**Work required:**
Output the line containing "# PixelGroup.Laser Property" and each line after it through the end of the data, exactly as written, with pictures left out.

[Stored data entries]
══════════════════════════════

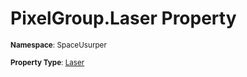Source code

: # PixelGroup.Laser Property

<small>**Namespace**: SpaceUsurper</small>

<small>**Property Type**: [Laser](../Laser.md)</small>

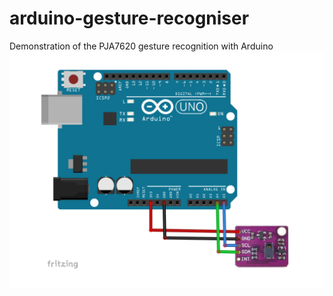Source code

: # arduino-gesture-recogniser
 Demonstration of the PJA7620 gesture recognition with Arduino
![PAJ7620 Gesture Recogniser I2C wiring](https://github.com/playfultechnology/arduino-gesture-recogniser/blob/master/PAJ7620_wiring.png)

══════════════════════════════

**Written response:**
: # PixelGroup.Laser Property

<small>**Namespace**: SpaceUsurper</small>

<small>**Property Type**: [Laser](../Laser.md)</small>

Source code

: # arduino-gesture-recogniser
 Demonstration of the PJA7620 gesture recognition with Arduino
![PAJ7620 Gesture Recogniser I2C wiring](https://github.com/playfultechnology/arduino-gesture-recogniser/blob/master/PAJ7620_wiring.png)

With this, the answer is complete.